Dried blueberries carry forward the blue theme and impart a chewy fruity flavor to the biscotti. Added crunch and texture comes from the another ancient food, the piñon (pine) nut. The authentic Southwestern piñon nut comes from Colorado piñon tree. Pine nuts are quick to go rancid, so buy fresh ones for this recipe.


Here are three important steps to guarantee success in baking and cutting the biscotti-

1. To keep the biscotti from crumbling after the first baking, spritz the baked dough lightly, but thoroughly with water taking care to cover the sides and the top. Let stand 5 minutes before slicing. This is an important step especially if your biscotti contains nuts and fruits.

2. When cutting the biscotti for the second bake, use a serrated knife and cut with a straight up and down motion. This steps ensures that the biscotti will stand up for the second bake.

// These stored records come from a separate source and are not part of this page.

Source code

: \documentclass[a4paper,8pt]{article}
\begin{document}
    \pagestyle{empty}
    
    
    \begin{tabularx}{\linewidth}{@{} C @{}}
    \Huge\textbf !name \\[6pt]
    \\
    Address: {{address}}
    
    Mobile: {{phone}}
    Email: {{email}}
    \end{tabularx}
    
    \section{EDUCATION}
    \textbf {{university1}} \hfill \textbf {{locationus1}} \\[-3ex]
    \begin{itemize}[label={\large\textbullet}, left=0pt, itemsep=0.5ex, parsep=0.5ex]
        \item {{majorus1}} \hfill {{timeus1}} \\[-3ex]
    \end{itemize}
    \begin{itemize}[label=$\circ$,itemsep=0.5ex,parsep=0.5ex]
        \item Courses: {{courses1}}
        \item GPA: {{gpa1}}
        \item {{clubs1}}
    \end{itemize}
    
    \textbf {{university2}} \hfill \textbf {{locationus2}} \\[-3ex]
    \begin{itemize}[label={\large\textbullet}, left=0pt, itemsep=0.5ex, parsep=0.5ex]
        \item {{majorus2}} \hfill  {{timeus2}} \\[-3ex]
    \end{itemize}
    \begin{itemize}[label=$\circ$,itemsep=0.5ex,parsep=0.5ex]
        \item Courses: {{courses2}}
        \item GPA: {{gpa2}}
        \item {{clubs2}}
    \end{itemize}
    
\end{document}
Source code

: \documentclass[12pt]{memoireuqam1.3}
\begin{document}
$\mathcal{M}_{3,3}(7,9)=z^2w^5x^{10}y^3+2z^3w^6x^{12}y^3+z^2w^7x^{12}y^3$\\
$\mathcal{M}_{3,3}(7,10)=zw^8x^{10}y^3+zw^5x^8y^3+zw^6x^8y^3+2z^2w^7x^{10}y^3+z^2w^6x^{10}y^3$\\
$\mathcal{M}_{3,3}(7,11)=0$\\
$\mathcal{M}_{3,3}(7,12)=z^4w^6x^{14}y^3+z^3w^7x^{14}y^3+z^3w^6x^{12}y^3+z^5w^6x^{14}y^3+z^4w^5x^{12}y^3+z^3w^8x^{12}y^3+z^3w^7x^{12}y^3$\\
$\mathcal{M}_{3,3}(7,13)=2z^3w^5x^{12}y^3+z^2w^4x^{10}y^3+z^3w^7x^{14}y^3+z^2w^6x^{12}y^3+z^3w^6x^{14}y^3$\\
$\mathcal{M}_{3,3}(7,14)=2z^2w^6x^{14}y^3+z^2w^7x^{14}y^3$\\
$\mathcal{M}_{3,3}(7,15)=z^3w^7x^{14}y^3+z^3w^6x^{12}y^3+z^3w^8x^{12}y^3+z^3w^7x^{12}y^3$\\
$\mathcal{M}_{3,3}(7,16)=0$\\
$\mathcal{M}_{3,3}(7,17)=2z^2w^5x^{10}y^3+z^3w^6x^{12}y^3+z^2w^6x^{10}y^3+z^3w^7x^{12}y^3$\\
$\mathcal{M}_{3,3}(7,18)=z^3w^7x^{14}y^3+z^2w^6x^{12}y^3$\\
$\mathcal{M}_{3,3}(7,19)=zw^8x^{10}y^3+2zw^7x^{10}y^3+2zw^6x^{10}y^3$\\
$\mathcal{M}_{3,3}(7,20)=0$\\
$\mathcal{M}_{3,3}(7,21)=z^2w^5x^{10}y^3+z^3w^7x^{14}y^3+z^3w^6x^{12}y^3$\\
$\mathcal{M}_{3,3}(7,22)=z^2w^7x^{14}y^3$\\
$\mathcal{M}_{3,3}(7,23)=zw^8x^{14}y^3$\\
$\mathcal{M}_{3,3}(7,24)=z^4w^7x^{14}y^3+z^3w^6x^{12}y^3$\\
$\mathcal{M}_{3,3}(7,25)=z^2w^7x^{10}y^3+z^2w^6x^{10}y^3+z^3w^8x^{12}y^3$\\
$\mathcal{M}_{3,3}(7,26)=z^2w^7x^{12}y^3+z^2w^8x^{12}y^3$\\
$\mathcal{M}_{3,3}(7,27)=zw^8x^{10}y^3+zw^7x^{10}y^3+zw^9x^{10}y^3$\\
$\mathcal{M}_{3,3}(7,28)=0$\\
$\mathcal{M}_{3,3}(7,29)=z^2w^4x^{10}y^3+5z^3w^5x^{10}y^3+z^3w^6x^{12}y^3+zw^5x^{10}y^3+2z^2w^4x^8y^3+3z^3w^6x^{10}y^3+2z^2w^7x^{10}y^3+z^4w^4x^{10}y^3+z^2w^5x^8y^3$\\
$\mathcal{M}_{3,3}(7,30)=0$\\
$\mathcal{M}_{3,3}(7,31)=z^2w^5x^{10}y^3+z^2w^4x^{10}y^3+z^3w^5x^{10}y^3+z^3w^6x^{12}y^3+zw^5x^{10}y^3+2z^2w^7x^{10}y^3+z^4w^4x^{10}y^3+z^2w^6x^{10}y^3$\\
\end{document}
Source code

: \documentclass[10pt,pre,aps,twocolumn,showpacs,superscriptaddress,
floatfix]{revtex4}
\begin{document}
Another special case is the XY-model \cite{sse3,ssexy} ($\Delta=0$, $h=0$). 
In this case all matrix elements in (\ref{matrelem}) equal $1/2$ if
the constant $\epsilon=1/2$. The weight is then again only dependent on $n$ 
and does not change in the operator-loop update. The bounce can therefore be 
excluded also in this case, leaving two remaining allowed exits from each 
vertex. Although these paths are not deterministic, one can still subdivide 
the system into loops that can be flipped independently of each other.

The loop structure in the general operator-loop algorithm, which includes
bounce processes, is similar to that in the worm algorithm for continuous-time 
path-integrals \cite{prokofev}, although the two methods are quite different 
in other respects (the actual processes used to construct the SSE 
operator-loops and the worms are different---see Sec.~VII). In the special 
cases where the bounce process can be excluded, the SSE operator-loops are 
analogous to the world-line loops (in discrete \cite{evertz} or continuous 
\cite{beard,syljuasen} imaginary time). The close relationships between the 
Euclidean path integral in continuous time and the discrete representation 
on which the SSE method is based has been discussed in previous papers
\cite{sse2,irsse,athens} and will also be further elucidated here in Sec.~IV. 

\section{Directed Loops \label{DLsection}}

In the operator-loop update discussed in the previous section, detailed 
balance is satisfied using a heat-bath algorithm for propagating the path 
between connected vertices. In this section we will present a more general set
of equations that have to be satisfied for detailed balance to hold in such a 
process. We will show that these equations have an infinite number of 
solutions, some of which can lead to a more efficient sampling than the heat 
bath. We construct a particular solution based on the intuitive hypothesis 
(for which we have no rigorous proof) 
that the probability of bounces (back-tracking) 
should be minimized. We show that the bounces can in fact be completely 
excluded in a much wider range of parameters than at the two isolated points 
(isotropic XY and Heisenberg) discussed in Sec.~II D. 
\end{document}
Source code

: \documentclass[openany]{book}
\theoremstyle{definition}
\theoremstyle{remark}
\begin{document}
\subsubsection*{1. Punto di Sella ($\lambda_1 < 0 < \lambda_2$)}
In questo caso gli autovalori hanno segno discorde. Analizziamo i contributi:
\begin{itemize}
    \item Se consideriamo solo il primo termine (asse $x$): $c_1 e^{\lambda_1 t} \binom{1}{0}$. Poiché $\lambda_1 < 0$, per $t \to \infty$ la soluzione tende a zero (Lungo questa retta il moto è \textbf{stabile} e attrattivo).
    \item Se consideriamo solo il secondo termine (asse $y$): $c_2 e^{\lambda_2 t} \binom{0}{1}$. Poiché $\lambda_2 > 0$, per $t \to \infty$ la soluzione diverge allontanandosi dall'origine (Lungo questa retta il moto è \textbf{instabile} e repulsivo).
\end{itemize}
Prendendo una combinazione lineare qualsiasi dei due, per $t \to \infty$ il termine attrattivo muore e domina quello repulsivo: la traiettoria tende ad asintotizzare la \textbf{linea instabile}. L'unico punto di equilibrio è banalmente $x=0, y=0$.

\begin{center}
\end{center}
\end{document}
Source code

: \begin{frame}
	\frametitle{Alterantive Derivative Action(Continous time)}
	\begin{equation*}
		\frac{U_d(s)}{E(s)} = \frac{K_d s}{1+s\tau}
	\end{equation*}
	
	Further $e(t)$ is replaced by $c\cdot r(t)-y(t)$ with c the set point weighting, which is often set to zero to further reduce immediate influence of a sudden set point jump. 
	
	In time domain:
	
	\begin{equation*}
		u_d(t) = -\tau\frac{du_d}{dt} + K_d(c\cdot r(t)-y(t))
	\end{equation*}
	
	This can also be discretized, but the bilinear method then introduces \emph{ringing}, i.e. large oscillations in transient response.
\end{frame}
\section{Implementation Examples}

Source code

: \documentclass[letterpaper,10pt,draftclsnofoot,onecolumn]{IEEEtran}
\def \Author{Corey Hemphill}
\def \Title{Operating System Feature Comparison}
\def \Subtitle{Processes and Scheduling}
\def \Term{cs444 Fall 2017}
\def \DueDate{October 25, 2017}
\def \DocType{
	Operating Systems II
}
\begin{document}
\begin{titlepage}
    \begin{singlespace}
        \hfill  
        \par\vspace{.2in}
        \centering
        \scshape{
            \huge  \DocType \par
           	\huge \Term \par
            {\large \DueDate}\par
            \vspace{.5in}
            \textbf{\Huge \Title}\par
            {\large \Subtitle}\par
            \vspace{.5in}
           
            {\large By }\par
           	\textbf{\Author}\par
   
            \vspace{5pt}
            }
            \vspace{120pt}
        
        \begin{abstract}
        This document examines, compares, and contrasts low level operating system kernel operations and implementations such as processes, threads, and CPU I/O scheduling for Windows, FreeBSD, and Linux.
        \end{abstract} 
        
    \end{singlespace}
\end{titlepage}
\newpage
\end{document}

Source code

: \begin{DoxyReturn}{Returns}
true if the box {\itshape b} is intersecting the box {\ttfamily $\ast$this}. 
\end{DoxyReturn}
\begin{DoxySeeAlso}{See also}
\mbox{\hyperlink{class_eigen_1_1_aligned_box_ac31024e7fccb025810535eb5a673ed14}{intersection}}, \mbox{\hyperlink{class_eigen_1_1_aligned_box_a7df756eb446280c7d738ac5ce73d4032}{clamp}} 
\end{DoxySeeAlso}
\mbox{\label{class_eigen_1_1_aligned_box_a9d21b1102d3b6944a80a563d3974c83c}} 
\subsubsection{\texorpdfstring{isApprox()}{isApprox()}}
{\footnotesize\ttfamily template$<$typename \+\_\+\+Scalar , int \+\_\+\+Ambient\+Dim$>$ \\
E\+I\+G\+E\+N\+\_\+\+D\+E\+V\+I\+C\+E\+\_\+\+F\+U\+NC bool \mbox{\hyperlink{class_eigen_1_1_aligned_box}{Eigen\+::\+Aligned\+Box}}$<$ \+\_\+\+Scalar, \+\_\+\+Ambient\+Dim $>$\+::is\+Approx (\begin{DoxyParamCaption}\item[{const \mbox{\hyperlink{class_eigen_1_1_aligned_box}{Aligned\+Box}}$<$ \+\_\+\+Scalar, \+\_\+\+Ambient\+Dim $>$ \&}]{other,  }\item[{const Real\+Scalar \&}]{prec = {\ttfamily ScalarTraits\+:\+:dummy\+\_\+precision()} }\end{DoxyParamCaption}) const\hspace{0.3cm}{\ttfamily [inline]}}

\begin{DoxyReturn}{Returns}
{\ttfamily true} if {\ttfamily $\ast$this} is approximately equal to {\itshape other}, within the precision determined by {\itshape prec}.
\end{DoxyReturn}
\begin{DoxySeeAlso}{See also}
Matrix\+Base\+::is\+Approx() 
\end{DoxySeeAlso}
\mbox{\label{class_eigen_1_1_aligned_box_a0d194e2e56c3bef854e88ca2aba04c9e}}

3. Instead of flipping the biscotti over to bake a third time, stand them up on the prepared baking sheet so the air can circulate around them as they bake.


2 large eggs
2/3 cup sugar (4 3/4 oz)
1/2 tsp baking powder
1/2 tsp salt
1 tsp vanilla
1-1/4 cups all-purpose flour
3/4 cup blue cornmeal
1 cup piñon (pine nuts) (4 1/4 oz)
1 cup dried blueberries (5 oz)

Preheat oven to 350°F. Line a large baking sheet (18x 13-inch) with parchment paper. In a medium bowl, beat the eggs, sugar, baking powder, and vanilla until creamy looking. When properly beaten, the egg/sugar mixture will be thick and lemon colored and drop in a ribbon from the beater.

Lower the mixer speed and add the flour, salt and blue cornmeal, beating gently until incorporated. Stir in dried blueberries and pine nuts. Dough will be very wet. Transfer the dough to the prepared baking sheet and shape into a rough log about 14 inches long, 2 1/2 inches wide and about 3/4 inch thick. Smooth the top of the dough with a wet dough scraper.

Bake the dough for 25 minutes. With dried fruit and nuts, it may be necessary to bake an additional 5-10 minutes. Remove from oven and let cool on pan from 5-25 minutes. I let mine cool about 15 minutes. Spray with the water as in pointer step 1. Let stand 5 minutes. This will soften the crust to make slicing easier.

Reduce oven temperature to 325 degrees F. Wait 5 minutes, then cut the biscotti on the diagonal into 3/4 inch slices using a serrated knife and straight up and down motions. If you slice the biscotti wider at the top than the bottom, they will topple over while baking the second time.

Set the biscotti upright on the prepared baking sheet 1/2 inch apart so the air can circulate. Bake for 25 minutes. Remove from the oven and transfer to a rack to cool. Store in an airtight container to preserve their texture. If the biscotti aren't as hard as you like, store uncovered overnight to continue drying. Biscotti can be stored at room temperature for two weeks; for longer storage, wrap airtight and freeze. Yield 14-16.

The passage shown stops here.